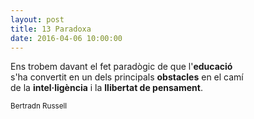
 ```yaml
---
layout: post
title: 13 Paradoxa
date: 2016-04-06 10:00:00
---
```


Ens trobem davant el fet paradògic de que l'**educació**<br />
s'ha convertit en un dels principals **obstacles** en el camí<br />
de la **intel·ligència** i la **llibertat de pensament**.<br />

<small>Bertradn Russell</small>

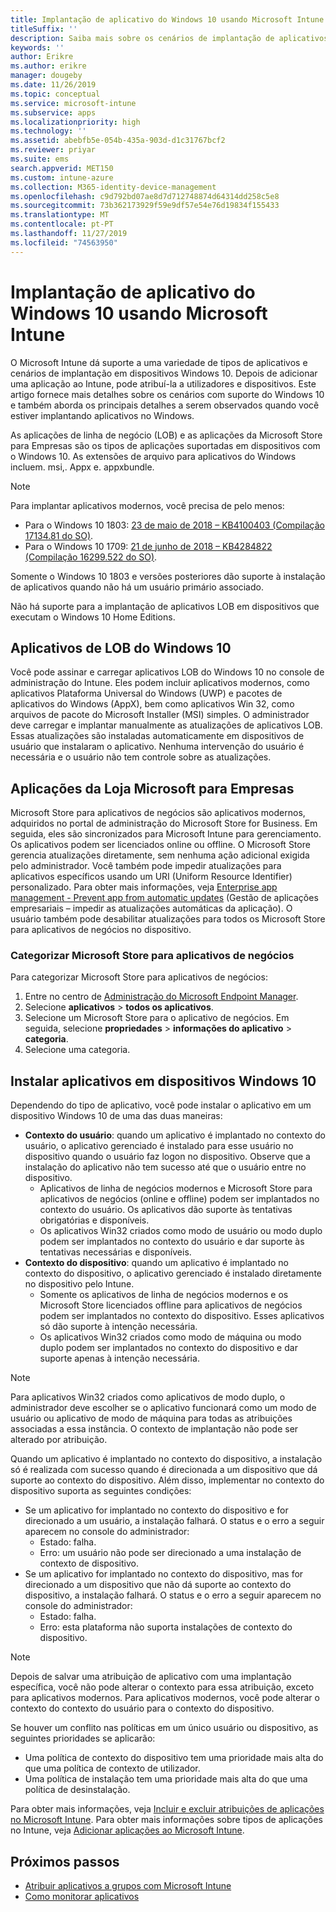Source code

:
 ```yaml
---
title: Implantação de aplicativo do Windows 10 usando Microsoft Intune
titleSuffix: ''
description: Saiba mais sobre os cenários de implantação de aplicativos do Windows 10 disponíveis com o Microsoft Intune.
keywords: ''
author: Erikre
ms.author: erikre
manager: dougeby
ms.date: 11/26/2019
ms.topic: conceptual
ms.service: microsoft-intune
ms.subservice: apps
ms.localizationpriority: high
ms.technology: ''
ms.assetid: abebfb5e-054b-435a-903d-d1c31767bcf2
ms.reviewer: priyar
ms.suite: ems
search.appverid: MET150
ms.custom: intune-azure
ms.collection: M365-identity-device-management
ms.openlocfilehash: c9d792bd07ae8d7d712748874d64314dd258c5e8
ms.sourcegitcommit: 73b362173929f59e9df57e54e76d19834f155433
ms.translationtype: MT
ms.contentlocale: pt-PT
ms.lasthandoff: 11/27/2019
ms.locfileid: "74563950"
---
```

# <a name="windows-10-app-deployment-by-using-microsoft-intune"></a>Implantação de aplicativo do Windows 10 usando Microsoft Intune 

O Microsoft Intune dá suporte a uma variedade de tipos de aplicativos e cenários de implantação em dispositivos Windows 10. Depois de adicionar uma aplicação ao Intune, pode atribuí-la a utilizadores e dispositivos. Este artigo fornece mais detalhes sobre os cenários com suporte do Windows 10 e também aborda os principais detalhes a serem observados quando você estiver implantando aplicativos no Windows. 

As aplicações de linha de negócio (LOB) e as aplicações da Microsoft Store para Empresas são os tipos de aplicações suportadas em dispositivos com o Windows 10. As extensões de arquivo para aplicativos do Windows incluem. msi,. Appx e. appxbundle.  

> [!Note]
> Para implantar aplicativos modernos, você precisa de pelo menos:
> - Para o Windows 10 1803: [23 de maio de 2018 – KB4100403 (Compilação 17134.81 do SO)](https://support.microsoft.com/help/4100403/windows-10-update-kb4100403).
> - Para o Windows 10 1709: [21 de junho de 2018 – KB4284822 (Compilação 16299.522 do SO)](https://support.microsoft.com/help/4284822).
>
> Somente o Windows 10 1803 e versões posteriores dão suporte à instalação de aplicativos quando não há um usuário primário associado.
>
> Não há suporte para a implantação de aplicativos LOB em dispositivos que executam o Windows 10 Home Editions.

## <a name="windows-10-lob-apps"></a>Aplicativos de LOB do Windows 10

Você pode assinar e carregar aplicativos LOB do Windows 10 no console de administração do Intune. Eles podem incluir aplicativos modernos, como aplicativos Plataforma Universal do Windows (UWP) e pacotes de aplicativos do Windows (AppX), bem como aplicativos Win 32, como arquivos de pacote do Microsoft Installer (MSI) simples. O administrador deve carregar e implantar manualmente as atualizações de aplicativos LOB. Essas atualizações são instaladas automaticamente em dispositivos de usuário que instalaram o aplicativo. Nenhuma intervenção do usuário é necessária e o usuário não tem controle sobre as atualizações. 

## <a name="microsoft-store-for-business-apps"></a>Aplicações da Loja Microsoft para Empresas

Microsoft Store para aplicativos de negócios são aplicativos modernos, adquiridos no portal de administração do Microsoft Store for Business. Em seguida, eles são sincronizados para Microsoft Intune para gerenciamento. Os aplicativos podem ser licenciados online ou offline. O Microsoft Store gerencia atualizações diretamente, sem nenhuma ação adicional exigida pelo administrador. Você também pode impedir atualizações para aplicativos específicos usando um URI (Uniform Resource Identifier) personalizado. Para obter mais informações, veja [Enterprise app management - Prevent app from automatic updates](https://docs.microsoft.com/windows/client-management/mdm/enterprise-app-management#prevent-app-from-automatic-updates) (Gestão de aplicações empresariais – impedir as atualizações automáticas da aplicação). O usuário também pode desabilitar atualizações para todos os Microsoft Store para aplicativos de negócios no dispositivo. 

### <a name="categorize-microsoft-store-for-business-apps"></a>Categorizar Microsoft Store para aplicativos de negócios 
Para categorizar Microsoft Store para aplicativos de negócios: 

1. Entre no centro de [Administração do Microsoft Endpoint Manager](https://go.microsoft.com/fwlink/?linkid=2109431).
2. Selecione **aplicativos** > **todos os aplicativos**. 
3. Selecione um Microsoft Store para o aplicativo de negócios. Em seguida, selecione **propriedades** > **informações do aplicativo** > **categoria**. 
4. Selecione uma categoria.

## <a name="install-apps-on-windows-10-devices"></a>Instalar aplicativos em dispositivos Windows 10
Dependendo do tipo de aplicativo, você pode instalar o aplicativo em um dispositivo Windows 10 de uma das duas maneiras:

- **Contexto do usuário**: quando um aplicativo é implantado no contexto do usuário, o aplicativo gerenciado é instalado para esse usuário no dispositivo quando o usuário faz logon no dispositivo. Observe que a instalação do aplicativo não tem sucesso até que o usuário entre no dispositivo. 
  - Aplicativos de linha de negócios modernos e Microsoft Store para aplicativos de negócios (online e offline) podem ser implantados no contexto do usuário. Os aplicativos dão suporte às tentativas obrigatórias e disponíveis.
  - Os aplicativos Win32 criados como modo de usuário ou modo duplo podem ser implantados no contexto do usuário e dar suporte às tentativas necessárias e disponíveis. 
- **Contexto do dispositivo**: quando um aplicativo é implantado no contexto do dispositivo, o aplicativo gerenciado é instalado diretamente no dispositivo pelo Intune.
  - Somente os aplicativos de linha de negócios modernos e os Microsoft Store licenciados offline para aplicativos de negócios podem ser implantados no contexto do dispositivo. Esses aplicativos só dão suporte à intenção necessária.
  - Os aplicativos Win32 criados como modo de máquina ou modo duplo podem ser implantados no contexto do dispositivo e dar suporte apenas à intenção necessária.

> [!NOTE]
> Para aplicativos Win32 criados como aplicativos de modo duplo, o administrador deve escolher se o aplicativo funcionará como um modo de usuário ou aplicativo de modo de máquina para todas as atribuições associadas a essa instância. O contexto de implantação não pode ser alterado por atribuição.  

Quando um aplicativo é implantado no contexto do dispositivo, a instalação só é realizada com sucesso quando é direcionada a um dispositivo que dá suporte ao contexto do dispositivo. Além disso, implementar no contexto do dispositivo suporta as seguintes condições:
- Se um aplicativo for implantado no contexto do dispositivo e for direcionado a um usuário, a instalação falhará. O status e o erro a seguir aparecem no console do administrador:
  - Estado: falha.
  - Erro: um usuário não pode ser direcionado a uma instalação de contexto de dispositivo.
- Se um aplicativo for implantado no contexto do dispositivo, mas for direcionado a um dispositivo que não dá suporte ao contexto do dispositivo, a instalação falhará. O status e o erro a seguir aparecem no console do administrador:
  - Estado: falha.
  - Erro: esta plataforma não suporta instalações de contexto do dispositivo. 

> [!Note]
> Depois de salvar uma atribuição de aplicativo com uma implantação específica, você não pode alterar o contexto para essa atribuição, exceto para aplicativos modernos. Para aplicativos modernos, você pode alterar o contexto do contexto do usuário para o contexto do dispositivo. 

Se houver um conflito nas políticas em um único usuário ou dispositivo, as seguintes prioridades se aplicarão:
- Uma política de contexto do dispositivo tem uma prioridade mais alta do que uma política de contexto de utilizador. 
- Uma política de instalação tem uma prioridade mais alta do que uma política de desinstalação.

Para obter mais informações, veja [Incluir e excluir atribuições de aplicações no Microsoft Intune](apps-inc-exl-assignments.md). Para obter mais informações sobre tipos de aplicações no Intune, veja [Adicionar aplicações ao Microsoft Intune](apps-add.md).

## <a name="next-steps"></a>Próximos passos

- [Atribuir aplicativos a grupos com Microsoft Intune](apps-deploy.md)
- [Como monitorar aplicativos](apps-monitor.md)
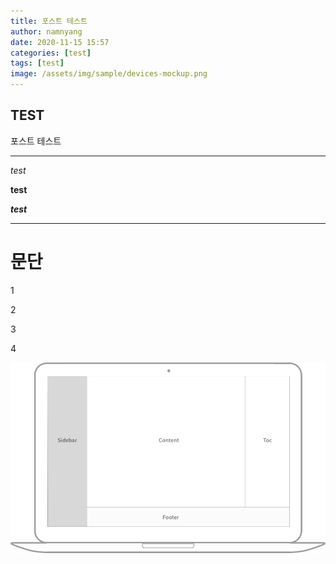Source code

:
 ```yaml
---
title: 포스트 테스트
author: namnyang
date: 2020-11-15 15:57
categories: [test]
tags: [test]
image: /assets/img/sample/devices-mockup.png
---
```


## TEST
포스트 테스트

---

*test*

**test**

***test***

---

# 문단
1

2

3

4

![Desktop View](/assets/img/sample/mockup.png)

============================================================

**Work instructions:** Look above for the line holding "- Somente os" and the line holding "Quando um aplicativo é implantado no contexto do dispositivo, a". Retype both, and every line between them, word for word and nothing else.

**Written solution:**
  - Somente os aplicativos de linha de negócios modernos e os Microsoft Store licenciados offline para aplicativos de negócios podem ser implantados no contexto do dispositivo. Esses aplicativos só dão suporte à intenção necessária.
  - Os aplicativos Win32 criados como modo de máquina ou modo duplo podem ser implantados no contexto do dispositivo e dar suporte apenas à intenção necessária.

> [!NOTE]
> Para aplicativos Win32 criados como aplicativos de modo duplo, o administrador deve escolher se o aplicativo funcionará como um modo de usuário ou aplicativo de modo de máquina para todas as atribuições associadas a essa instância. O contexto de implantação não pode ser alterado por atribuição.  

Quando um aplicativo é implantado no contexto do dispositivo, a instalação só é realizada com sucesso quando é direcionada a um dispositivo que dá suporte ao contexto do dispositivo. Além disso, implementar no contexto do dispositivo suporta as seguintes condições:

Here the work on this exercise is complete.